This so-called R Markdown file accompanies a 3-hour Reproducible Open Coding Kit (ROCK) workshop developed by Szilvia Zörgő & Gjalt-Jorn Peters. More details are available below in section Links and resources.
The easiest way to get started is to copy this file to a Posit Cloud project of your own. To do that, first visit the shared Posit Cloud project at https://posit.cloud/content/6434221. Note that to view it, you will need to be logged in with a Posit Cloud account, so create that first if you don’t have one yet.
Once it has loaded, click “Save a permanent copy” at the top:
This will store the project in your account’s workspace, so you that your changes are preserved and you can always return to it. If you do not save a permanent copy, you will be ejected from the temporary project after a while and will have to start over.
If you are already familiar with R, RStudio, and Git, you can also download this project and use your local RStudio Desktop installation. For the URL to the Git repository, see the Appendix.
The script below contains R commands (in the gray sections called “chunks”), which can be run individually by pressing the green “play button” in the chunk’s upper right corner. Note, you will only see this option if you open the script in posit/RStudio.
Run this chunk every time you start a session!
The chunk below will install all R packages needed to run the commands in the script. It also contains default options for {rock} and paths to subdirectories. Run it by clicking on the green play button in the top right corner of the chunk.
### package installs and updates
packagesToCheck <- c("rock", "here", "knitr", "writexl");
for (currentPkg in packagesToCheck) {
if (!requireNamespace(currentPkg, quietly = TRUE)) {
install.packages(currentPkg, repos="http://cran.rstudio.com");
}
}
knitr::opts_chunk$set(
echo = TRUE,
comment = ""
);
rock::opts$set(
silent = TRUE,
idRegexes = list(
cid = "\\[\\[cid[=:]([a-zA-Z][a-zA-Z0-9_]*)\\]\\]",
coderId = "\\[\\[coderid[=:]([a-zA-Z][a-zA-Z0-9_]*)\\]\\]"
),
persistentIds = c("cid", "coderId")
);
### Set paths for later
basePath <- here::here();
dataPath <- file.path(basePath, "data");
scriptsPath <- file.path(basePath, "scripts");
resultsPath <- file.path(basePath, "results");
Three plain text files containing data (i.e., “sources”) have been
placed into the “010---raw-sources
” subdirectory located
within the data directory. Also, there are also some attributes of the
mock data providers listed in the file called
“attributes.rock
”.
The cleaning command places each of the sentences in your data on a
new line. The {rock}
package enables you to code data
line-by-line, and recognizes newline characters as indicators of this,
lowest level of segmentation.
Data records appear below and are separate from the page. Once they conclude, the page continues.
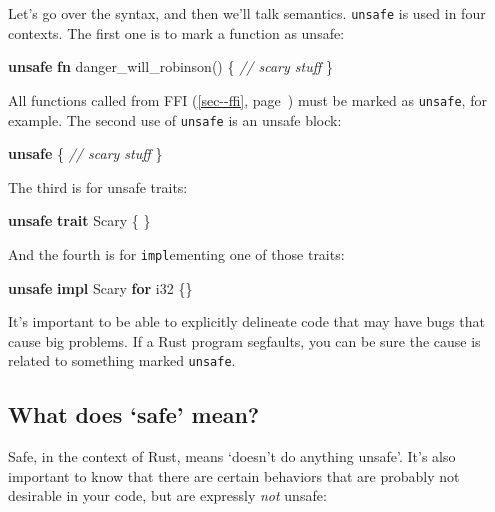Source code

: \documentclass[a4paper,]{book}
\renewcommand*{\hyperlink}[2]{%
 #2 (\autoref{#1}, page~\pageref{#1})}
\newenvironment{Shaded}{\begin{snugshade}}{\end{snugshade}}
\newcommand{\KeywordTok}[1]{\textcolor[rgb]{0.13,0.29,0.53}{\textbf{{#1}}}}
\newcommand{\DataTypeTok}[1]{\textcolor[rgb]{0.13,0.29,0.53}{{#1}}}
\newcommand{\CommentTok}[1]{\textcolor[rgb]{0.56,0.35,0.01}{\textit{{#1}}}}
\newcommand{\NormalTok}[1]{{#1}}
\begin{document}
Let's go over the syntax, and then we'll talk semantics. \texttt{unsafe}
is used in four contexts. The first one is to mark a function as unsafe:

\begin{Shaded}
\begin{Highlighting}[]
\KeywordTok{unsafe} \KeywordTok{fn} \NormalTok{danger_will_robinson() \{}
    \CommentTok{// scary stuff}
\NormalTok{\}}
\end{Highlighting}
\end{Shaded}

All functions called from \protect\hyperlink{sec--ffi}{FFI} must be
marked as \texttt{unsafe}, for example. The second use of
\texttt{unsafe} is an unsafe block:

\begin{Shaded}
\begin{Highlighting}[]
\KeywordTok{unsafe} \NormalTok{\{}
    \CommentTok{// scary stuff}
\NormalTok{\}}
\end{Highlighting}
\end{Shaded}

The third is for unsafe traits:

\begin{Shaded}
\begin{Highlighting}[]
\KeywordTok{unsafe} \KeywordTok{trait} \NormalTok{Scary \{ \}}
\end{Highlighting}
\end{Shaded}

And the fourth is for \texttt{impl}ementing one of those traits:

\begin{Shaded}
\begin{Highlighting}[]
\KeywordTok{unsafe} \KeywordTok{impl} \NormalTok{Scary }\KeywordTok{for} \DataTypeTok{i32} \NormalTok{\{\}}
\end{Highlighting}
\end{Shaded}

It's important to be able to explicitly delineate code that may have
bugs that cause big problems. If a Rust program segfaults, you can be
sure the cause is related to something marked \texttt{unsafe}.

\subsection{\texorpdfstring{What does `safe'
mean?}{What does safe mean?}}\label{what-does-safe-mean}

Safe, in the context of Rust, means `doesn't do anything unsafe'. It's
also important to know that there are certain behaviors that are
probably not desirable in your code, but are expressly \emph{not}
unsafe:
\end{document}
The chunk below will write the cleaned
sources found in “010---raw-sources
” into the subdirectory
“020---cleaned-sources
”.
rock::clean_sources(
input = file.path(dataPath, "010---raw-sources"),
output = file.path(dataPath, "020---cleaned-sources")
);
If it makes sense for your project, you may choose to add a unique
identifier to each line of data (i.e., “utterances”). This is helpful,
for example, if you want to merge different versions of the coded
sources into a source that contains all codes applied by multiple
researchers. The chunk below will write the sources with uids into the
subdirectory “030---sources-with-uids
”.
rock::prepend_ids_to_sources(
input = file.path(dataPath, "020---cleaned-sources"),
output = file.path(dataPath, "030---sources-with-uids")
);
Please visit the rudimentary graphical user interface, iROCK (available at https://i.rock.science). This interface allows you to upload your sources, as well as codes and section breaks (for higher levels of segmentation), then drag and drop those into the data.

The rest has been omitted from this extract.